Task input Start Marker

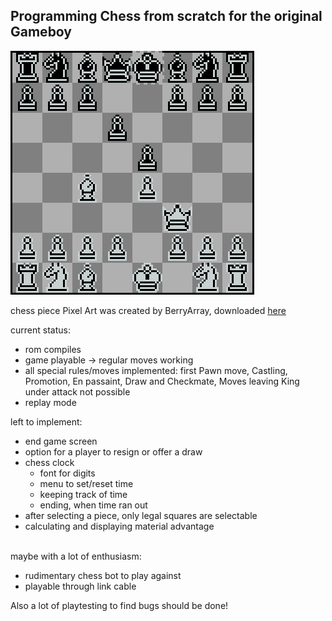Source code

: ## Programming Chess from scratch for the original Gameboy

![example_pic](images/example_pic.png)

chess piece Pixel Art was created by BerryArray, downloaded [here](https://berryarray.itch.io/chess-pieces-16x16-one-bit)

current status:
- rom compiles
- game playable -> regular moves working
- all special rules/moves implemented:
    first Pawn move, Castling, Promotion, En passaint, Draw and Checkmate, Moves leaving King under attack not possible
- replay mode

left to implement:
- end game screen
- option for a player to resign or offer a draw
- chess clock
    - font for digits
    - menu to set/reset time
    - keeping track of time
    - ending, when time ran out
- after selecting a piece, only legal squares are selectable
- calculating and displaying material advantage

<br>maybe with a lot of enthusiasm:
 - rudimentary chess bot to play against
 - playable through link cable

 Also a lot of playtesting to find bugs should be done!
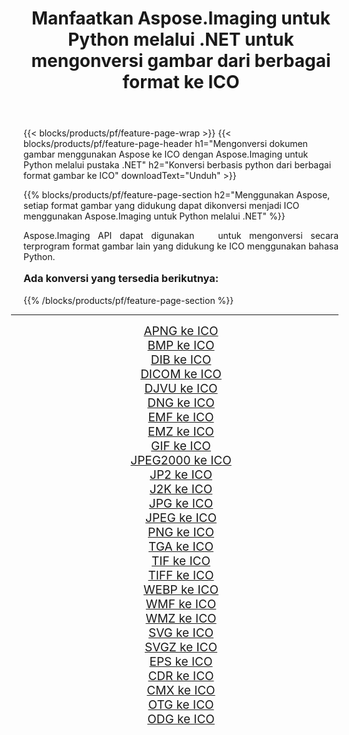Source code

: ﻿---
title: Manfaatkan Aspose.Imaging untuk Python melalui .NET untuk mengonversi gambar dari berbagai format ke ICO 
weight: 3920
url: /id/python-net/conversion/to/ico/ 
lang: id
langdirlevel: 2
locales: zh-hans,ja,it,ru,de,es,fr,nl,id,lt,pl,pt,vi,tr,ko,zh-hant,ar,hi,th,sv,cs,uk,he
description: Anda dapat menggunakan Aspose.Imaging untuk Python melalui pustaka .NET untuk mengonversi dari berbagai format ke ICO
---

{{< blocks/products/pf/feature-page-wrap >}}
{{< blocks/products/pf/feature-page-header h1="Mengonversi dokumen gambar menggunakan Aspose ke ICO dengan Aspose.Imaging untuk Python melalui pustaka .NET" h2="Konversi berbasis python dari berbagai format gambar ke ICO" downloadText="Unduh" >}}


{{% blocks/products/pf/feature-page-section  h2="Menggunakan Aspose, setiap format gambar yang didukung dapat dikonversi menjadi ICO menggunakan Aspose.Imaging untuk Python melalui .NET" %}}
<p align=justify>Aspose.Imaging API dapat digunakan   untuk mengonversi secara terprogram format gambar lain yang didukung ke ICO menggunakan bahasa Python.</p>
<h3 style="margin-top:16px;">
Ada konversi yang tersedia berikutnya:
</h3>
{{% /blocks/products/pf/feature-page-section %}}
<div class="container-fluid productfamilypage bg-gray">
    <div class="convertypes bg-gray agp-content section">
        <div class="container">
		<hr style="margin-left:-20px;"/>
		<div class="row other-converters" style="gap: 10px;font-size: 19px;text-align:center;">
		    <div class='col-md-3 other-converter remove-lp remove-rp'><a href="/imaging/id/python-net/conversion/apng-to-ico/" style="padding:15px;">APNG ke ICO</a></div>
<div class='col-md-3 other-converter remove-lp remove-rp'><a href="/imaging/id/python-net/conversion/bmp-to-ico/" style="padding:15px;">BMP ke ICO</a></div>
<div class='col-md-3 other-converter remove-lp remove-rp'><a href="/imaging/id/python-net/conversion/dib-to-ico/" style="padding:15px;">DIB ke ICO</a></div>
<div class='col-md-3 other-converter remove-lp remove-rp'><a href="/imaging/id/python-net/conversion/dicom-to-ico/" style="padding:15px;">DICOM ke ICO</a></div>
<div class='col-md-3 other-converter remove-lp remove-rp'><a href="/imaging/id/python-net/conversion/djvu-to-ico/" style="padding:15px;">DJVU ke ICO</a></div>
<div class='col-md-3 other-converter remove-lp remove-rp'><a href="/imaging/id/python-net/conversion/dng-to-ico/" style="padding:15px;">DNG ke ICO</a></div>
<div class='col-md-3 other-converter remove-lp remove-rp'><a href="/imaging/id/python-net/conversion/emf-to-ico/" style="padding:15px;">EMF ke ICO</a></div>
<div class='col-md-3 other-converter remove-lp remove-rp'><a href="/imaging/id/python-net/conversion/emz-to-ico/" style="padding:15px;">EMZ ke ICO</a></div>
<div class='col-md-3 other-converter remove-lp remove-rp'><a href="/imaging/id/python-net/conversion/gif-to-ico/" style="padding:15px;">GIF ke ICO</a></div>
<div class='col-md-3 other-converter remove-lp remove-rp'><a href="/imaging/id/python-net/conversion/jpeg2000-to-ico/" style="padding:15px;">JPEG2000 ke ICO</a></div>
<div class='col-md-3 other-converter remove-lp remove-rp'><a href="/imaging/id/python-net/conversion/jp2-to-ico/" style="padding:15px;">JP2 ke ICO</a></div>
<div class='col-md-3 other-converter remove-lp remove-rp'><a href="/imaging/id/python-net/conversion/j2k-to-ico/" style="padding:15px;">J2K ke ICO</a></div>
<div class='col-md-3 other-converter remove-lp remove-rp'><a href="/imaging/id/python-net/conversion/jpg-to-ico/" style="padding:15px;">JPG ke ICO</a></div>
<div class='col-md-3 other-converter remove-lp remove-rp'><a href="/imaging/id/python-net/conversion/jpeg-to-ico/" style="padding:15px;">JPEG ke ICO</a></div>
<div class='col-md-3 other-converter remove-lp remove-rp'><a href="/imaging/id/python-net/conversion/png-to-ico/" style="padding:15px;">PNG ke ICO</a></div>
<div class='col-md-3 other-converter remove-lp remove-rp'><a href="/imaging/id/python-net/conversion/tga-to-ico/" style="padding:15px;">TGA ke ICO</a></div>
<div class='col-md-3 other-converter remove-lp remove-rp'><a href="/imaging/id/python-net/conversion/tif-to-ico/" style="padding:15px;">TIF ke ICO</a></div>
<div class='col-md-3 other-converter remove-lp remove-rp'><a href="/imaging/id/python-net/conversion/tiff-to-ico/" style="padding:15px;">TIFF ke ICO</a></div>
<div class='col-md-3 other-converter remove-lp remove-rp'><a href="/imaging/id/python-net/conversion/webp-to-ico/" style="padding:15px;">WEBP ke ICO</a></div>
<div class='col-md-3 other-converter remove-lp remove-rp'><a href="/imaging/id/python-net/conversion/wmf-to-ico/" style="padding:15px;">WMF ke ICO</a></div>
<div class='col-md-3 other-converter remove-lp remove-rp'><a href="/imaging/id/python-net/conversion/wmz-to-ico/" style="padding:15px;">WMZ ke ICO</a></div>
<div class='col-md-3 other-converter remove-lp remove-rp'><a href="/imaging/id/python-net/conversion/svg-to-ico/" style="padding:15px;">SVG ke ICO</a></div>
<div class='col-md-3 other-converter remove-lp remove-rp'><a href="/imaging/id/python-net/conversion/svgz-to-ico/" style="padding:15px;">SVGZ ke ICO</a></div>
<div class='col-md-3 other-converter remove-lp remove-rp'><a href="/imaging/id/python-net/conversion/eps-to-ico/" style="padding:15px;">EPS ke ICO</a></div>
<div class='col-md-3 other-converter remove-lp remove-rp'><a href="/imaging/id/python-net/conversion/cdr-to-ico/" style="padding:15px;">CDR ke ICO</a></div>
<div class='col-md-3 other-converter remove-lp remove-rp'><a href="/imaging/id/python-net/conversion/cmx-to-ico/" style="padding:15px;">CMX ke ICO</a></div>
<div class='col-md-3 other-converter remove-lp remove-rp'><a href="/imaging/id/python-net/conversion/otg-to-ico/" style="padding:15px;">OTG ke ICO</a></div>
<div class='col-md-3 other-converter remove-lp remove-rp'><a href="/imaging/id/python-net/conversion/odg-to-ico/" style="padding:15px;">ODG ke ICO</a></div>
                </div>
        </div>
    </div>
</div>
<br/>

Task input End Marker

■ **How to complete this task**
Exactly the lines from the top of the listing through the line with "- font for digits", and no pictures, should be printed.

■ **Result below**
Source code

: ## Programming Chess from scratch for the original Gameboy

![example_pic](images/example_pic.png)

chess piece Pixel Art was created by BerryArray, downloaded [here](https://berryarray.itch.io/chess-pieces-16x16-one-bit)

current status:
- rom compiles
- game playable -> regular moves working
- all special rules/moves implemented:
    first Pawn move, Castling, Promotion, En passaint, Draw and Checkmate, Moves leaving King under attack not possible
- replay mode

left to implement:
- end game screen
- option for a player to resign or offer a draw
- chess clock
    - font for digits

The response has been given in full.